What it (currently) does:
Email Export from Apple's Mail App on Mac OS -> Plaintext input -> Parse/Extract -> Save to CSV or JSON
Sometimes it can be handy to get structured data from a mailbox on Mac OS (Mail). This is a quick (still) hacky script which parses a plaintext export email export from the Mail app in Mac OS and returns a structured CSV.
- TXT mode: Parse manually exported emails from a txt file.
- EMXL mode: Parse emlx files created by the Mail app
- Export formats & versions per script execution
- Export versions
- "plain"
- "exploded": email addresses are split in case of multiple email recipients, each row contains only one receiving address (all other fields are duplicated)

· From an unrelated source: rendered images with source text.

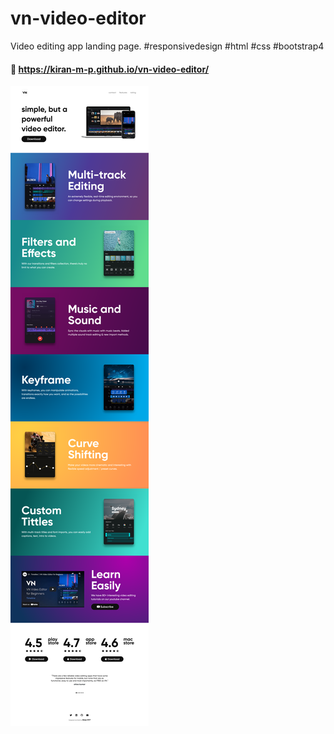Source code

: # vn-video-editor
Video editing app landing page.  #responsivedesign #html #css #bootstrap4
#### 🔗 https://kiran-m-p.github.io/vn-video-editor/
![alt text](https://github.com/Kiran-M-P/vn-video-editor/blob/main/lg-ScrnShot.png)
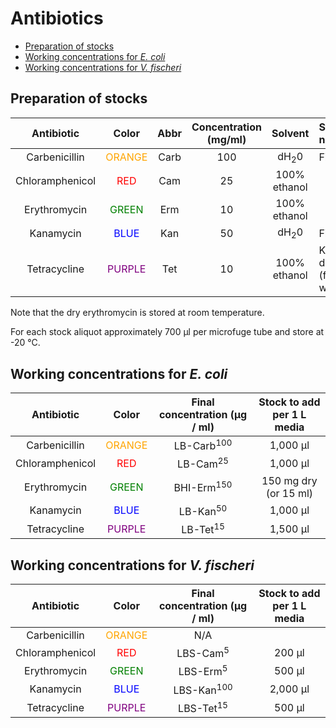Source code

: # Antibiotics

<!-- TOC depthFrom:2 depthTo:6 withLinks:1 updateOnSave:1 orderedList:0 -->

- [Preparation of stocks](#preparation-of-stocks)
- [Working concentrations for *E. coli*](#working-concentrations-for-e-coli)
- [Working concentrations for *V. fischeri*](#working-concentrations-for-v-fischeri)

<!-- /TOC -->


## Preparation of stocks

|   Antibiotic    |               Color                | Abbr | Concentration (mg/ml) |     Solvent     | Stock notes |
|:---------------:|:----------------------------------:|:----:|:---------------------:|:---------------:|:--|
|  Carbenicillin  | <font color='orange'>ORANGE</font> | Carb |          100          | dH<sub>2</sub>0 | Filter |
| Chloramphenicol |    <font color='red'>RED</font>    | Cam  |          25           |  100% ethanol   |   |
|  Erythromycin   |  <font color='green'>GREEN</font>  | Erm  |          10           |  100% ethanol   |   |
|    Kanamycin    |   <font color='blue'>BLUE</font>   | Kan  |          50           | dH<sub>2</sub>0 | Filter |
|  Tetracycline   | <font color='purple'>PURPLE</font> | Tet  |          10           |  100% ethanol   | Keep dark (foil wrap) |

Note that the dry erythromycin is stored at room temperature.

For each stock aliquot approximately 700 μl per microfuge tube and store at -20 °C.




## Working concentrations for *E. coli*

|   Antibiotic    |               Color                | Final concentration (μg / ml) | Stock to add per 1 L media |
|:---------------:|:----------------------------------:|:-----------------------------:|:-:|
|  Carbenicillin  | <font color='orange'>ORANGE</font> |     LB-Carb<sup>100</sup>     | 1,000 μl |
| Chloramphenicol |    <font color='red'>RED</font>    |      LB-Cam<sup>25</sup>      | 1,000 μl |
|  Erythromycin   |  <font color='green'>GREEN</font>  |     BHI-Erm<sup>150</sup>     | 150 mg dry (or 15 ml) |
|    Kanamycin    |   <font color='blue'>BLUE</font>   |      LB-Kan<sup>50</sup>      | 1,000 μl |
|  Tetracycline   | <font color='purple'>PURPLE</font> |      LB-Tet<sup>15</sup>      | 1,500 μl |



## Working concentrations for *V. fischeri*

|   Antibiotic    |               Color                | Final concentration (μg / ml) | Stock to add per 1 L media |
|:---------------:|:----------------------------------:|:-----------------------------:|:-:|
|  Carbenicillin  | <font color='orange'>ORANGE</font> |              N/A              |   |
| Chloramphenicol |    <font color='red'>RED</font>    |      LBS-Cam<sup>5</sup>      | 200 μl |
|  Erythromycin   |  <font color='green'>GREEN</font>  |      LBS-Erm<sup>5</sup>      | 500 μl |
|    Kanamycin    |   <font color='blue'>BLUE</font>   |     LBS-Kan<sup>100</sup>     | 2,000 μl |
|  Tetracycline   | <font color='purple'>PURPLE</font> |     LBS-Tet<sup>15</sup>      | 500 μl |
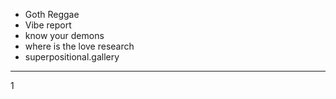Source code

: - Goth Reggae 
- Vibe report
- know your demons
- where is the love research
- superpositional.gallery 

---





1

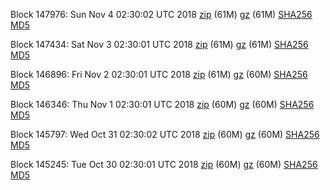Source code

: Block 147976: Sun Nov  4 02:30:02 UTC 2018 [zip](https://files.01coin.io/mainnet/2018-11-04/bootstrap.dat.zip) (61M) [gz](https://files.01coin.io/mainnet/2018-11-04/bootstrap.dat.tar.gz) (61M) [SHA256](https://files.01coin.io/mainnet/2018-11-04/sha256.txt) [MD5](https://files.01coin.io/mainnet/2018-11-04/md5.txt)

Block 147434: Sat Nov  3 02:30:01 UTC 2018 [zip](https://files.01coin.io/mainnet/2018-11-03/bootstrap.dat.zip) (61M) [gz](https://files.01coin.io/mainnet/2018-11-03/bootstrap.dat.tar.gz) (61M) [SHA256](https://files.01coin.io/mainnet/2018-11-03/sha256.txt) [MD5](https://files.01coin.io/mainnet/2018-11-03/md5.txt)

Block 146896: Fri Nov  2 02:30:01 UTC 2018 [zip](https://files.01coin.io/mainnet/2018-11-02/bootstrap.dat.zip) (61M) [gz](https://files.01coin.io/mainnet/2018-11-02/bootstrap.dat.tar.gz) (60M) [SHA256](https://files.01coin.io/mainnet/2018-11-02/sha256.txt) [MD5](https://files.01coin.io/mainnet/2018-11-02/md5.txt)

Block 146346: Thu Nov  1 02:30:01 UTC 2018 [zip](https://files.01coin.io/mainnet/2018-11-01/bootstrap.dat.zip) (60M) [gz](https://files.01coin.io/mainnet/2018-11-01/bootstrap.dat.tar.gz) (60M) [SHA256](https://files.01coin.io/mainnet/2018-11-01/sha256.txt) [MD5](https://files.01coin.io/mainnet/2018-11-01/md5.txt)

Block 145797: Wed Oct 31 02:30:02 UTC 2018 [zip](https://files.01coin.io/mainnet/2018-10-31/bootstrap.dat.zip) (60M) [gz](https://files.01coin.io/mainnet/2018-10-31/bootstrap.dat.tar.gz) (60M) [SHA256](https://files.01coin.io/mainnet/2018-10-31/sha256.txt) [MD5](https://files.01coin.io/mainnet/2018-10-31/md5.txt)

Block 145245: Tue Oct 30 02:30:01 UTC 2018 [zip](https://files.01coin.io/mainnet/2018-10-30/bootstrap.dat.zip) (60M) [gz](https://files.01coin.io/mainnet/2018-10-30/bootstrap.dat.tar.gz) (60M) [SHA256](https://files.01coin.io/mainnet/2018-10-30/sha256.txt) [MD5](https://files.01coin.io/mainnet/2018-10-30/md5.txt)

- Formats (for each version)
- CSV
- JSON
- Export versions
- Custom Columns based on Regex-extraction:
- Select the emails you want to parse in Mac OS Mail (hold shift in order to select multiple, CMD + A in order to select all from the current mailbox)
- File > Save As > Select Format: Plain Text > Save to the script directory & rename to "input.txt"
Edit the config.py file with your Mac OS filepath to your Mailbox that you want to extract email data from
Tested with Python 3.10.6
pip install -r requirements.txt
- edit config.py
- run either in txt file mode:
rename your txt file input.txt, place in script dir, then execute:
python3 extract_txt.py
or
- run in emlx parser mode:
don't forget to edit config.py first, then execute:
python3 extract_txt.py
if you want to use a CLI with args (implementation in progress)
python3 mac-os-extract-mails.py
[Options]
-e : run emlx parser
-t : run txt file parser
-c : open config file for editing
-sinput: select input file for txt file parser
-sodir: select folder for outputs
- "date_utc"
- "date_iso"
- "date"
- "from"
- "from_name"
- "from_mail"
- "subject"
- "to"
- "to_name"
- "to_mail"
- "from"
- "reply_to"
- "reply_to_name"
- "reply_to_mail"
- "body"
- "x-universally-unique-identifier"
- "message-id"
- "mime-version"
- "content-type"
- Plaintext mode
- Emlx mode
- Explode outputs: Split multiple recipient email addresses into separate data rows (1 email = 1..* rows). Currently: 1 row = 1 email, recipient email addresses are comma-separated
- Custom columns from RegEx outputs
- Export json
- Command line tool
- EMXL mode: Add caching
- EMXL mode: Add mailbox folder picker (tkinter?)
- TXT mode: Add file picker for input file (+cli path option)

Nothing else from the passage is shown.